Гуга лежал в коме долго. Ему делали на голове операции, но он в сознание не приходил. Мать  моя к нему каждый день ездила. Дочка его приехала Анька, юбка выше пупка, мы с братишкой, как  увидели, даже языки повысунули, как Бим наш. А Гуга не оживал никак, но и не умирал. Тетки, – говорю, к теткам своим я пошел, – если он помрет у нас, можно я его в вашей похороню, а они глаза отводят – на кладбище, – говорят, – места много.  А Анька побыла пару дней и говорит – он или бы помер, или жив был бы, а так – это напрягает. Мы все,  конечно, возмутились промеж себя, хотя, прости Господи, тоже так про себя думали.

 

***

 

ПО ОЗЕРУ ПЛЫЛИ ОБЛАКА, и мы смотрели, как они плывут по воде, и дрожат на воде деревья, живущие на его берегах. Я лег на мостки, на живот, а ты сидела рядом, опустив в воду руку. Было солнечно, было мне на душе тепло. Водомерки скользили по воде, а когда замирали, я видел, как прогибается под их лапками вода. В воде твоя рука казалась мне совсем маленькой, совсем детской, наверное, я думал, как у ее Кирюши. И мне не хотелось тебя отпускать – как же ты уедешь, а я как же останусь?
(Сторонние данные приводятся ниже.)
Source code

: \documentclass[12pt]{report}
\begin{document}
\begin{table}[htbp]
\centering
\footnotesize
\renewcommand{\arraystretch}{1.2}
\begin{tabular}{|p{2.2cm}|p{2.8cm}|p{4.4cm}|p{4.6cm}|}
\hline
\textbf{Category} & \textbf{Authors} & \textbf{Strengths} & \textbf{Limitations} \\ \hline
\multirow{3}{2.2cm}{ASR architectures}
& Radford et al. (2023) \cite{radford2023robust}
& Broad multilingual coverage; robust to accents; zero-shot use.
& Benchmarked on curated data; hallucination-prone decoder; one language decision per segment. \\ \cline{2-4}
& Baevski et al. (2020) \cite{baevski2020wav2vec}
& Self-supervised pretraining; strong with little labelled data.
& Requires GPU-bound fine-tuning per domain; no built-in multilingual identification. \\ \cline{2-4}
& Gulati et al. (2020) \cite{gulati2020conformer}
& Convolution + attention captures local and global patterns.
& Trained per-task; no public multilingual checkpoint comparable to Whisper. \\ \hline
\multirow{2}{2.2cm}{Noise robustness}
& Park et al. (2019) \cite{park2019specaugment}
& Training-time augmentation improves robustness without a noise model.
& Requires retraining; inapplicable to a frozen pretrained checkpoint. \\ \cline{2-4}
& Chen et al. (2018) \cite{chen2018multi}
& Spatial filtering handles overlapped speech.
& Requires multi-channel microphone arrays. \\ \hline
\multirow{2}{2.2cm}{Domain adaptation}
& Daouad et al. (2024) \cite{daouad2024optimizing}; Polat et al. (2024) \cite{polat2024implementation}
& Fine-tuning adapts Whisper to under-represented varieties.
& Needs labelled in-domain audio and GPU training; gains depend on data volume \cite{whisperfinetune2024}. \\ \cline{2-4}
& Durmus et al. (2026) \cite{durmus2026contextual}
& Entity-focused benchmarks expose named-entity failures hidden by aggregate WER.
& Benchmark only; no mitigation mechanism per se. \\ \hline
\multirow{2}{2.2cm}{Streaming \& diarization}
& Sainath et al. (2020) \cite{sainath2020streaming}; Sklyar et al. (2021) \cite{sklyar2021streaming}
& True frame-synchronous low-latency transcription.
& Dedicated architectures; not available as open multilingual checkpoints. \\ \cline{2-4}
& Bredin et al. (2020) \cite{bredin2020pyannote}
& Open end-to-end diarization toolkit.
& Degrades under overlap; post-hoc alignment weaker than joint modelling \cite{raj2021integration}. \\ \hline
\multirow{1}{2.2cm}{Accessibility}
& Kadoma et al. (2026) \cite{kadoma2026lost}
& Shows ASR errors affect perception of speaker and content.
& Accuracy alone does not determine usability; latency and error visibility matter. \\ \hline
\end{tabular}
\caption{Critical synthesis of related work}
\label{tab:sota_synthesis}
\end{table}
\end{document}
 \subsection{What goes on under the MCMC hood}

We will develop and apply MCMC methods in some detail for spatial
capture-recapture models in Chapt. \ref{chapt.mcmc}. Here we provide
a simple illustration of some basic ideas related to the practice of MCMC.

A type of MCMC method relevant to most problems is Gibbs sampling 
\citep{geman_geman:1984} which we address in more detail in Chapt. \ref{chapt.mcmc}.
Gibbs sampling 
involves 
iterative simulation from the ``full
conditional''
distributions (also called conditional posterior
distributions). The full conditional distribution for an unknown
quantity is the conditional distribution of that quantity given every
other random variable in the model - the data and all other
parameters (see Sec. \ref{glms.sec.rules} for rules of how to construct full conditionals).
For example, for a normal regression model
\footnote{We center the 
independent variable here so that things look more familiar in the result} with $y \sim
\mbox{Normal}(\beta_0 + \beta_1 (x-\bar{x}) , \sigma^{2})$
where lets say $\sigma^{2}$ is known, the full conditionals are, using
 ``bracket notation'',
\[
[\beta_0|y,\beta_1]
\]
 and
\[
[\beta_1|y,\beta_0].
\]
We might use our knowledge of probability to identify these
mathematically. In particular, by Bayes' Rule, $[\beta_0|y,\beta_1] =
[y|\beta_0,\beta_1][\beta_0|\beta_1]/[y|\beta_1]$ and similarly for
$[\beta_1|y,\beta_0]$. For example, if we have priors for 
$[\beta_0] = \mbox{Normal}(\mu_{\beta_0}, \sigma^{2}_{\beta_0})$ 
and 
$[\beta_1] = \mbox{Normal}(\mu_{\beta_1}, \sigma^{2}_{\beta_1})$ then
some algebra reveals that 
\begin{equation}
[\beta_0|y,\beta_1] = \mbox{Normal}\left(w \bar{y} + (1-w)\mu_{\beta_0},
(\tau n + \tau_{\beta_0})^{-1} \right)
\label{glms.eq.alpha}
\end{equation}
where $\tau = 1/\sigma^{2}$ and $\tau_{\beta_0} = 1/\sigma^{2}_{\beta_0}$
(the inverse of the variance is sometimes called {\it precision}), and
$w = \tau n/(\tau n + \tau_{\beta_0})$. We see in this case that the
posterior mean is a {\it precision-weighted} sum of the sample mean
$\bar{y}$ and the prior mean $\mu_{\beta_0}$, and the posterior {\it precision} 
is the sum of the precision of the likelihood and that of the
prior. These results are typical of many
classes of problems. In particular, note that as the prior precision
Проснулся я тут посреди ночи и очень по тебе затужил. Собачка одна у печки на лежанке своей лежит, лапами дергает, бежит куда-то во сне, а другая у меня чуть не на подушке дышит, а я по тебе затосковал вдруг страшно – как ты, – думаю, – сейчас дышишь, дорогая сестра. И захотелось мне тебе хоть что рассказать, хотя бы почему вон там, за околицей, дорога не прямо идет, как должна бы, а сперва изгибается.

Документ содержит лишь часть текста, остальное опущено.